Ruhrgebiet nicht sportlich

Den Sportvereinen im Ruhrgebiet laufen die Sponsoren weg, Zuschauer bleiben aus. Die Folgen gehen vom Rückzug aus der höchsten Spielklasse über die Fusion bis hin zur Insolvenz

VON HOLGER PAULER

Der Ruhrgebietsport steckt in der Krise. Traditionsvereine stehen vor dem Ruin. ETUF Essen hat im November sein Team aus der Tennis-Bundesliga zurückgezogen. Basketballbundesligist Brandt Hagen musste Anfang der Woche Insolvenz beantragen, Handballbundesligist TuSEM Essen droht dasselbe Schicksal. Um zu überleben, plant Fußball-Regionalligist Wattenscheid 09 eine Kooperation mit Schalke 04. Vier Beispiele für den Niedergang des Ruhrgebietsports.

Marie-Luise Klein, Leiterin des Fachbereichs Sportmanagement an der Ruhruniversität Bochum, macht die wirtschaftliche Krise für die Probleme verantwortlich: „Die Werbewirtschaft reagiert sehr zurückhaltend, Sponsoren ziehen sich aus immer mehr aus dem Sportbereich zurück.“ Im Ruhrgebiet sei die Lage besonders schlecht. “Wenn überhaupt, investieren Sponsoren momentan in den Profifußball“, sagt Klein. Die Medienpräsenz sei dafür ausschlaggebend.

Prominentestes Opfer der Flaute ist TuSEM Essen. Durch den Rückzug des Hauptsponsors Post AG steht der Handball-Bundesligist vor einer ungewissen Zukunft. Im Etat für die laufende Saison klafft eine Lücke von 850.000 Euro. Sollte der Betrag bis Januar nicht zusammenkommen droht die Insolvenz.

Einen Schritt weiter ist das Gründungsmitglied der Basketball-Bundesliga Brandt Hagen. Nachdem der Etat für die laufende Saison nicht gedeckt war, musste er am vergangenen Montag Insolvenz anmelden. „Wir haben keinen Cent mehr“, sagt Präsident Ludwig Heimann. Nach 37 Jahren Bundesliga droht das Aus. Hauptsponsor Brandt Hagen verlegte seinen Firmensitz nach Thüringen. Vor der Saison wurde den Hagenern die Halle gesperrt. Die Heimspiele mussten in Dortmund ausgetragen werden. Hohe Miete und fehlende Zuschauereinnahmen gaben endgültig den Ausschlag.

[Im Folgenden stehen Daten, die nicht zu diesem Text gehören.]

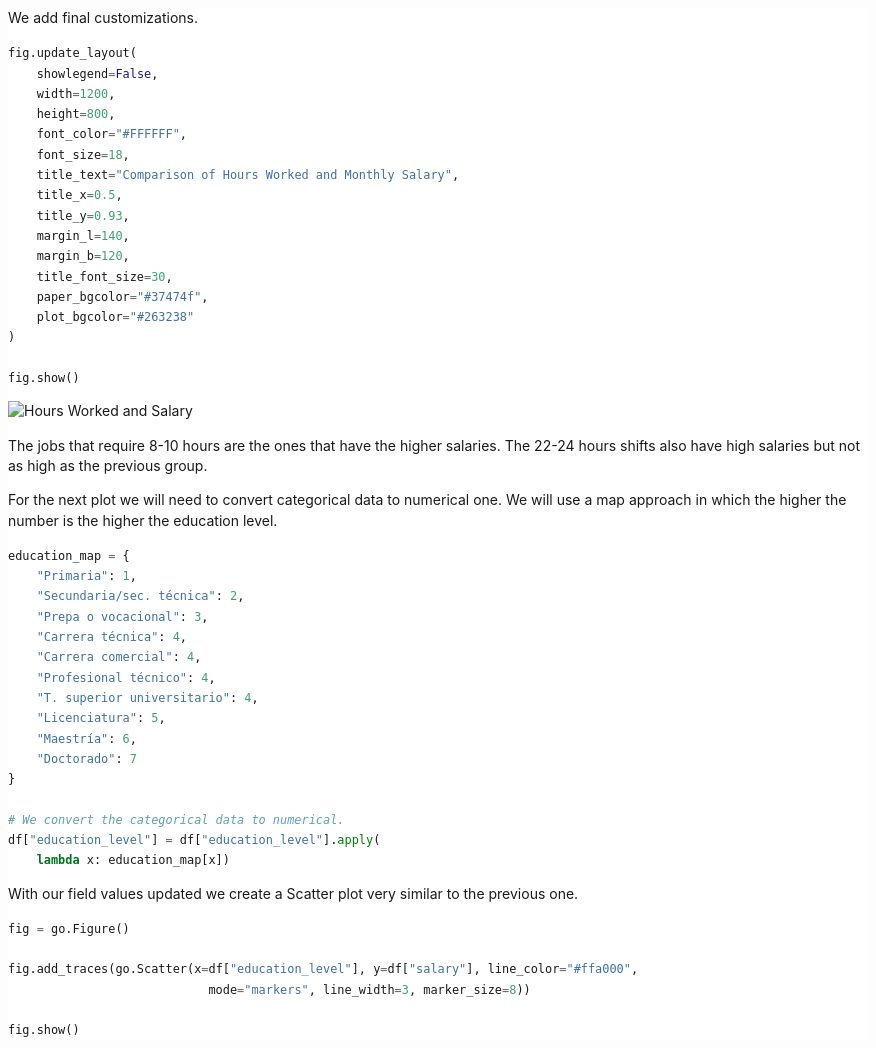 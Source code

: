 We add final customizations.

```python
fig.update_layout(
    showlegend=False,
    width=1200,
    height=800,
    font_color="#FFFFFF",
    font_size=18,
    title_text="Comparison of Hours Worked and Monthly Salary",
    title_x=0.5,
    title_y=0.93,
    margin_l=140,
    margin_b=120,
    title_font_size=30,
    paper_bgcolor="#37474f",
    plot_bgcolor="#263238"
)

fig.show()
```

![Hours Worked and Salary](./figs/11.png)

The jobs that require 8-10 hours are the ones that have the higher salaries. The 22-24 hours shifts also have high salaries but not as high as the previous group.

For the next plot we will need to convert categorical data to numerical one. We will use a map approach in which the higher the number is the higher the education level.

```python
education_map = {
    "Primaria": 1,
    "Secundaria/sec. técnica": 2,
    "Prepa o vocacional": 3,
    "Carrera técnica": 4,
    "Carrera comercial": 4,
    "Profesional técnico": 4,
    "T. superior universitario": 4,
    "Licenciatura": 5,
    "Maestría": 6,
    "Doctorado": 7
}

# We convert the categorical data to numerical.
df["education_level"] = df["education_level"].apply(
    lambda x: education_map[x])
```

With our field values updated we create a Scatter plot very similar to the previous one.

```python
fig = go.Figure()

fig.add_traces(go.Scatter(x=df["education_level"], y=df["salary"], line_color="#ffa000",
                            mode="markers", line_width=3, marker_size=8))

fig.show()
```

„In unserer wirtschaftlichen Situation sind wir nicht mehr allein in der Lage, Spitzenfußball zu bieten“, sagt der Präsident der SG Wattenscheid 09, Rüdiger Knaup. Nach dem Rückzug des Aufsichtsratsvorsitzenden und Mäzens Klaus Steilmann fehlen dem ehemaligen Bundesligisten jährlich rund 1,1 Millionen Euro. Auslöser für den Rückzug war die finanzielle Schieflage im Textilkonzern Steilmann. „Ein Grundproblem bei kleineren Vereinen ist, dass sie oft sehr lange, sehr stark von einzelnen Sponsoren abhängig sind“, sagt Marie-Luise Klein. Der Rückzug treffe die kleinen Vereine besonders hart.Der Regionalligist setzt seine Hoffnung nun in eine Kooperation mit dem benachbarten Bundesligisten Schalke 04.

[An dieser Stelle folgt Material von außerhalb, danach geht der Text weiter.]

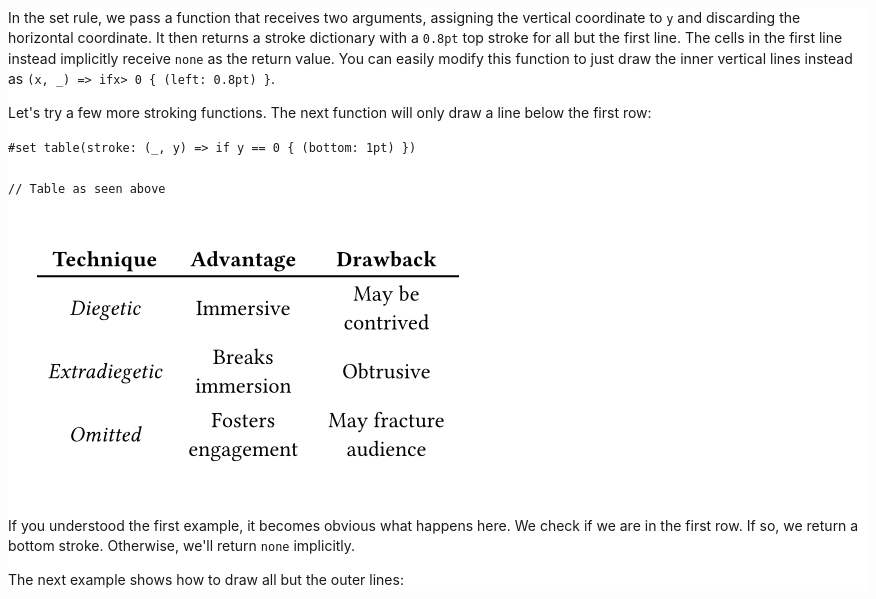 </div>

</div>

In the set rule, we pass a function that receives two arguments,
assigning the vertical coordinate to `y` and discarding the horizontal
coordinate. It then returns a stroke dictionary with a
<span class="typ-num">`0.8pt`</span> top stroke for all but the first
line. The cells in the first line instead implicitly receive
<span class="typ-key">`none`</span> as the return value. You can easily
modify this function to just draw the inner vertical lines instead as
<span class="typ-punct">`(`</span>`x`<span class="typ-punct">`,`</span>` _`<span class="typ-punct">`)`</span>` `<span class="typ-op">`=>`</span>` `<span class="typ-key">`if`</span>` x `<span class="typ-op">`>`</span>` `<span class="typ-num">`0`</span>` `<span class="typ-punct">`{`</span>` `<span class="typ-punct">`(`</span>`left`<span class="typ-punct">`:`</span>` `<span class="typ-num">`0.8pt`</span><span class="typ-punct">`)`</span>` `<span class="typ-punct">`}`</span>.

Let's try a few more stroking functions. The next function will only
draw a line below the first row:

<div class="previewed-code">

    #set table(stroke: (_, y) => if y == 0 { (bottom: 1pt) })

    // Table as seen above

<div class="preview">

![Preview](/assets/9f2bec20afad0ef1ee4706e7c218f891.png)

</div>

</div>

If you understood the first example, it becomes obvious what happens
here. We check if we are in the first row. If so, we return a bottom
stroke. Otherwise, we'll return <span class="typ-key">`none`</span>
implicitly.

The next example shows how to draw all but the outer lines:

<div class="previewed-code">
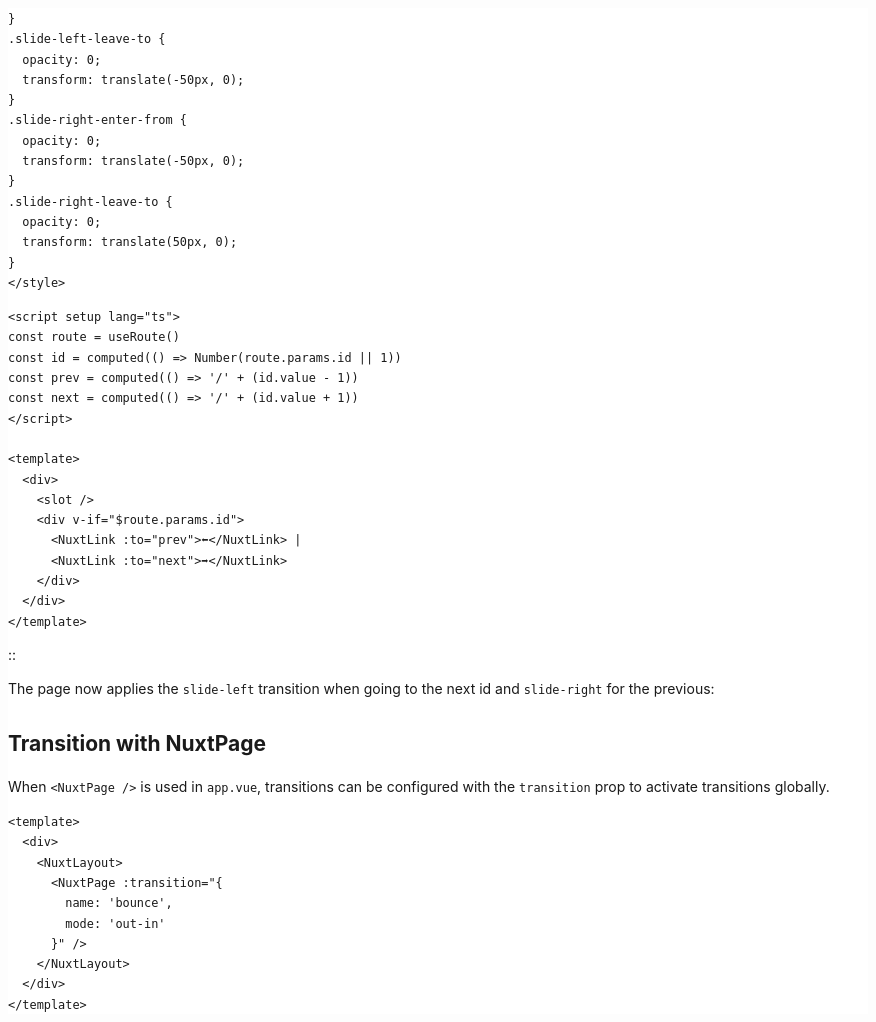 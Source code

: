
 ```vue twoslash [pages/[id\\].vue]
}
.slide-left-leave-to {
  opacity: 0;
  transform: translate(-50px, 0);
}
.slide-right-enter-from {
  opacity: 0;
  transform: translate(-50px, 0);
}
.slide-right-leave-to {
  opacity: 0;
  transform: translate(50px, 0);
}
</style>
```

```vue [layouts/default.vue]
<script setup lang="ts">
const route = useRoute()
const id = computed(() => Number(route.params.id || 1))
const prev = computed(() => '/' + (id.value - 1))
const next = computed(() => '/' + (id.value + 1))
</script>

<template>
  <div>
    <slot />
    <div v-if="$route.params.id">
      <NuxtLink :to="prev">⬅️</NuxtLink> |
      <NuxtLink :to="next">➡️</NuxtLink>
    </div>
  </div>
</template>
```

::

The page now applies the `slide-left` transition when going to the next id and `slide-right` for the previous:

<video controls class="rounded" poster="https://res.cloudinary.com/nuxt/video/upload/v1665069410/nuxt3/nuxt-dynamic-page-transitions.jpg">
  <source src="https://res.cloudinary.com/nuxt/video/upload/v1665069410/nuxt3/nuxt-dynamic-page-transitions.mp4" type="video/mp4">
</video>

## Transition with NuxtPage

When `<NuxtPage />` is used in `app.vue`, transitions can be configured with the `transition` prop to activate transitions globally.

```vue [app.vue]
<template>
  <div>
    <NuxtLayout>
      <NuxtPage :transition="{
        name: 'bounce',
        mode: 'out-in'
      }" />
    </NuxtLayout>
  </div>
</template>
```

Gerhard Schewe, Wirtschaftswissenschaftler an der Universität Münster, glaubt an eine natürliche Auslese: „Wo es, wie im Ruhrgebiet, viele Vereine gibt, gibt es auch viele Pleiten.“ Dass vor allem auch Traditionsvereine darunter sind, läge daran, dass sie krampfhaft versuchen, an alte Zeiten anzuknüpfen und sich finanziell verschulden. „Aus diesem Teufelskreislauf kommen sie nicht mehr raus.“ In Zeiten wirtschaftlicher Krisen drohe das Aus.